▶ _Exercise_
Could you output, exactly and with nothing else, every line from the one that contains "- 盈亏计算：完整考虑买入和卖出的手续费" through the last line of the listing below?

▶ _Source data_
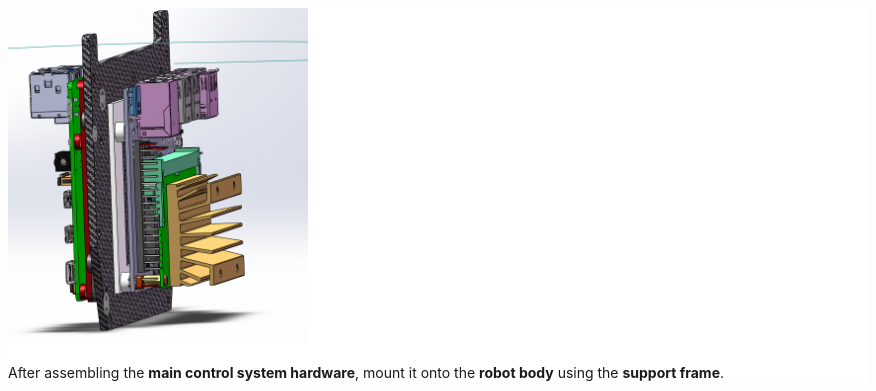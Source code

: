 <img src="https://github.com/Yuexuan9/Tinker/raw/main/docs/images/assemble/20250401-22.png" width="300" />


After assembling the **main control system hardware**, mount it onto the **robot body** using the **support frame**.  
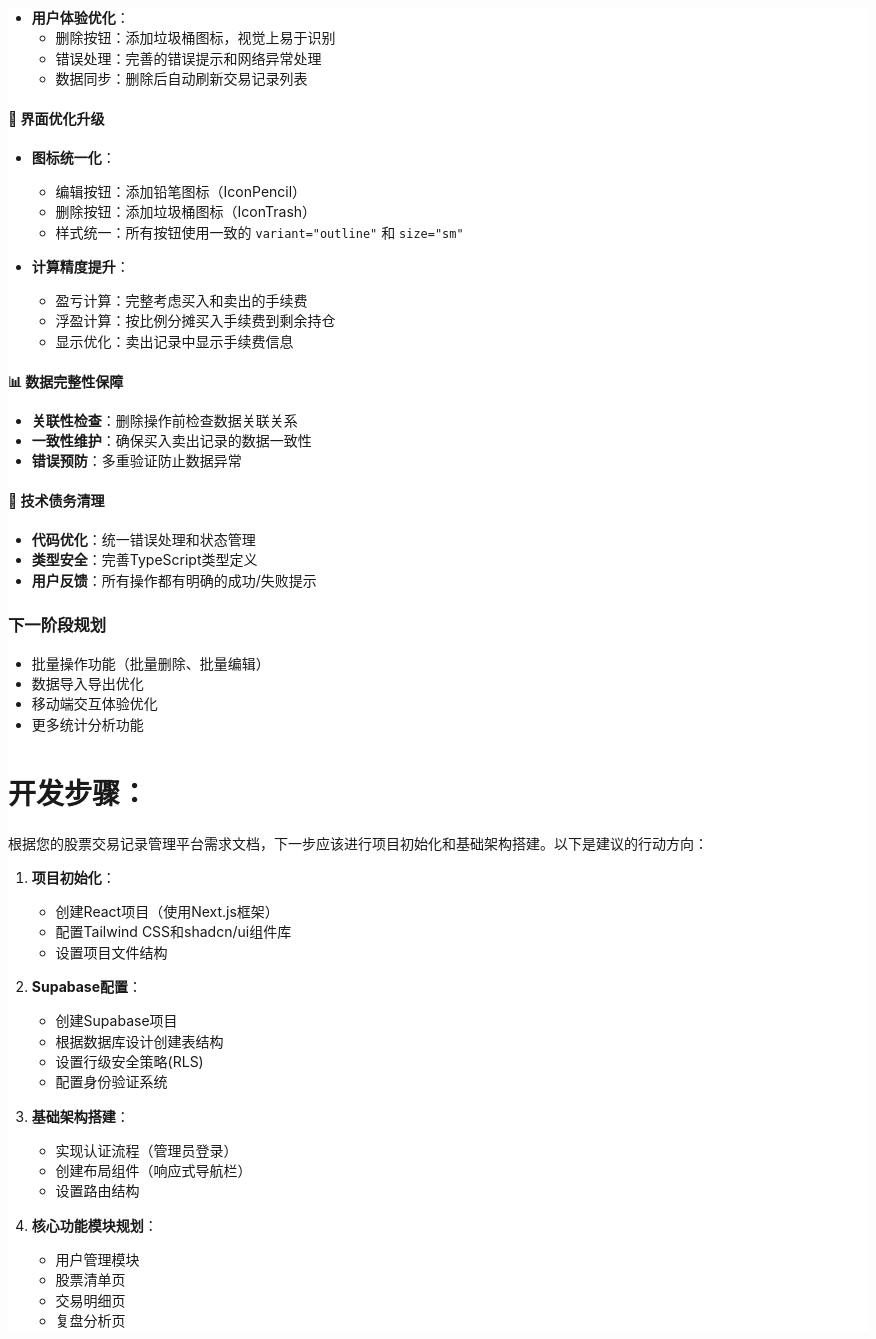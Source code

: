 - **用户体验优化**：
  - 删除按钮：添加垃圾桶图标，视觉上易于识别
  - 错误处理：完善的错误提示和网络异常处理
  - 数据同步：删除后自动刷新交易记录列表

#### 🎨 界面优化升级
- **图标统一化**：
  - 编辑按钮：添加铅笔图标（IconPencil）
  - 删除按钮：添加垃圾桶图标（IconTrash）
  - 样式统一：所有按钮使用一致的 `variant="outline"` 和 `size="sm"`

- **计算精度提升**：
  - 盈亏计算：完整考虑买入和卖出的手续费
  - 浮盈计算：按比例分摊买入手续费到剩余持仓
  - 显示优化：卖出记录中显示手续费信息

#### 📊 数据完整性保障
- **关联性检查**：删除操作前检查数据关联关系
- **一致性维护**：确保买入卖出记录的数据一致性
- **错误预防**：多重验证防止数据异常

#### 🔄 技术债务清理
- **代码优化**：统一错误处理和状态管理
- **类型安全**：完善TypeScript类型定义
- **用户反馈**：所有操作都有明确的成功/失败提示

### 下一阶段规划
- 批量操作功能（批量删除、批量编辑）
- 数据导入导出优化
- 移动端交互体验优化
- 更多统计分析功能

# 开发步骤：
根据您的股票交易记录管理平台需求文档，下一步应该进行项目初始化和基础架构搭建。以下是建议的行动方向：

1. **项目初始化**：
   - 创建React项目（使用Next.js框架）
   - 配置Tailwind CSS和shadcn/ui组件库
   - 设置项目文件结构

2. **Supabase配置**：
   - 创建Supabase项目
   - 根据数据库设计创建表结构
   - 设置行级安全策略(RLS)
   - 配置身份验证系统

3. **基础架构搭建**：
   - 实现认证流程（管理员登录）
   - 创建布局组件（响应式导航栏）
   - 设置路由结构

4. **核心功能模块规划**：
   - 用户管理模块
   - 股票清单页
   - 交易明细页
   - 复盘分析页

▶ _Exercise answer_
  - 盈亏计算：完整考虑买入和卖出的手续费
  - 浮盈计算：按比例分摊买入手续费到剩余持仓
  - 显示优化：卖出记录中显示手续费信息

#### 📊 数据完整性保障
- **关联性检查**：删除操作前检查数据关联关系
- **一致性维护**：确保买入卖出记录的数据一致性
- **错误预防**：多重验证防止数据异常

#### 🔄 技术债务清理
- **代码优化**：统一错误处理和状态管理
- **类型安全**：完善TypeScript类型定义
- **用户反馈**：所有操作都有明确的成功/失败提示

### 下一阶段规划
- 批量操作功能（批量删除、批量编辑）
- 数据导入导出优化
- 移动端交互体验优化
- 更多统计分析功能

# 开发步骤：
根据您的股票交易记录管理平台需求文档，下一步应该进行项目初始化和基础架构搭建。以下是建议的行动方向：

1. **项目初始化**：
   - 创建React项目（使用Next.js框架）
   - 配置Tailwind CSS和shadcn/ui组件库
   - 设置项目文件结构

2. **Supabase配置**：
   - 创建Supabase项目
   - 根据数据库设计创建表结构
   - 设置行级安全策略(RLS)
   - 配置身份验证系统

3. **基础架构搭建**：
   - 实现认证流程（管理员登录）
   - 创建布局组件（响应式导航栏）
   - 设置路由结构

4. **核心功能模块规划**：
   - 用户管理模块
   - 股票清单页
   - 交易明细页
   - 复盘分析页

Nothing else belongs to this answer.